Performances other than Salazar's are all pretty choice, too. Nobles is back, as Lee/Chakris-hybrid charismatic as ever and Adrianne Welter is a much more animated Marta this time, except onstage, where she's shockingly half-assed as the lead dancer. She's strong, too -- she even shoves Duval at one point and he goes spinning into the opposite wall. Those same thunderous library music cues from the last film may repeat endlessly, but I love that, in the big climax, though I've been hard on him, Salazar gets to demonstrate his athletic side.
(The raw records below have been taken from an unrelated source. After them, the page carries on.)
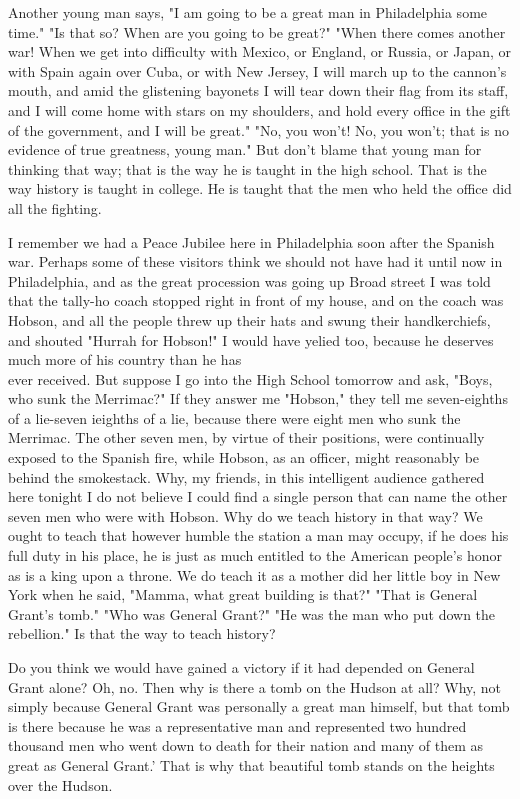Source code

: \documentclass[10pt]{article}
\begin{document}
Another young man says, "I am going to be a great man in Philadelphia some time." "Is that so? When are you going to be great?" "When there comes another war! When we get into difficulty with Mexico, or England, or Russia, or Japan, or with Spain again over Cuba, or with New Jersey, I will march up to the cannon's mouth, and amid the glistening bayonets I will tear down their flag from its staff, and I will come home with stars on my shoulders, and hold every office in the gift of the government, and I will be great." "No, you won't! No, you won't; that is no evidence of true greatness, young man." But don't blame that young man for thinking that way; that is the way he is taught in the high school. That is the way history is taught in college. He is taught that the men who held the office did all the fighting.

I remember we had a Peace Jubilee here in Philadelphia soon after the Spanish war. Perhaps some of these visitors think we should not have had it until now in Philadelphia, and as the great procession was going up Broad street I was told that the tally-ho coach stopped right in front of my house, and on the coach was Hobson, and all the people threw up their hats and swung their handkerchiefs, and shouted "Hurrah for Hobson!" I would have yelied too, because he deserves much more of his country than he has\\
ever received. But suppose I go into the High School tomorrow and ask, "Boys, who sunk the Merrimac?" If they answer me "Hobson," they tell me seven-eighths of a lie-seven ieighths of a lie, because there were eight men who sunk the Merrimac. The other seven men, by virtue of their positions, were continually exposed to the Spanish fire, while Hobson, as an officer, might reasonably be behind the smokestack. Why, my friends, in this intelligent audience gathered here tonight I do not believe I could find a single person that can name the other seven men who were with Hobson. Why do we teach history in that way? We ought to teach that however humble the station a man may occupy, if he does his full duty in his place, he is just as much entitled to the American people's honor as is a king upon a throne. We do teach it as a mother did her little boy in New York when he said, "Mamma, what great building is that?" "That is General Grant's tomb." "Who was General Grant?" "He was the man who put down the rebellion." Is that the way to teach history?

Do you think we would have gained a victory if it had depended on General Grant alone? Oh, no. Then why is there a tomb on the Hudson at all? Why, not simply because General Grant was personally a great man himself, but that tomb is there because he was a representative man and represented two hundred thousand men who went down to death for their nation and many of them as great as General Grant.' That is why that beautiful tomb stands on the heights over the Hudson.
\end{document}
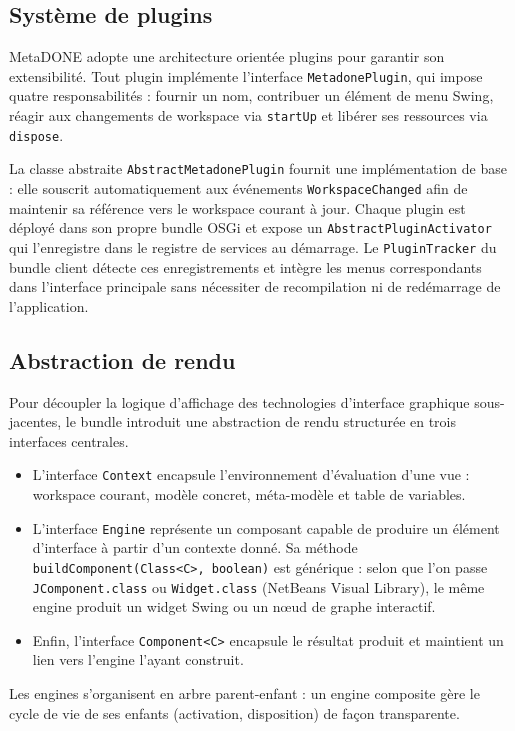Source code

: \subsection{Système de plugins}

MetaDONE adopte une architecture orientée plugins pour garantir son extensibilité. Tout plugin implémente l'interface \texttt{MetadonePlugin}, qui impose quatre responsabilités : fournir un nom, contribuer un élément de menu Swing, réagir aux changements de workspace via \texttt{startUp} et libérer ses ressources via \texttt{dispose}.

La classe abstraite \texttt{AbstractMetadonePlugin} fournit une implémentation de base : elle souscrit automatiquement aux événements \texttt{WorkspaceChanged} afin de maintenir sa référence vers le workspace courant à jour. Chaque plugin est déployé dans son propre bundle OSGi et expose un \texttt{AbstractPluginActivator} qui l'enregistre dans le
registre de services au démarrage. Le \texttt{PluginTracker} du bundle client détecte ces enregistrements et intègre les menus correspondants dans l'interface principale sans nécessiter de recompilation ni de redémarrage de l'application.

\subsection{Abstraction de rendu}

Pour découpler la logique d'affichage des technologies d'interface graphique sous-jacentes, le bundle introduit une abstraction de rendu structurée en trois interfaces centrales.
\begin{itemize}
    \item L'interface \texttt{Context} encapsule l'environnement d'évaluation d'une vue : workspace courant, modèle concret, méta-modèle et table de variables.
    \item L'interface \texttt{Engine} représente un composant capable de produire un élément d'interface à partir d'un contexte donné. Sa méthode \texttt{buildComponent(Class<C>, boolean)} est générique : selon que l'on passe \texttt{JComponent.class} ou \texttt{Widget.class} (NetBeans Visual Library), le même engine produit un widget Swing ou un nœud de graphe interactif. 
    \item Enfin, l'interface \texttt{Component<C>} encapsule le résultat produit et maintient un lien vers l'engine l'ayant construit.
\end{itemize}
Les engines s'organisent en arbre parent-enfant : un engine composite gère le cycle de vie de ses enfants (activation, disposition) de façon transparente.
That he can full-on fight with a giant bat without getting tangled in its visible strings indicates some nimble dexterity to balance out his hamming, never missing a chance to show off his fencing or bannister leaping, and I love the weird final ending ("Those stairs lead to the roof," says the incredulous police chief after Salazar and Marta try to walk up into the sunlight ala the end of 1931 Dracula.) When they take the front door, it's still night out, and the diner across the street still has its noirish ambient Hopper's Nighthawks kinda vibe. You can see them cooling off with a drink at the outdoor cafe before going home. It's a pretty good, meta way to end things, with the flippant attitude of Salazar finally making contextual sense. Well, like they always say, you don't come to Mexico for the meta resonance or lush production valies, you come for the oomph, the imagination, the shock to the senses. In Mexico, the power of myth is right there, in full form- alive like a fire that's never gone out. It may not give much of a flicker at times, but it never has to be re-lit.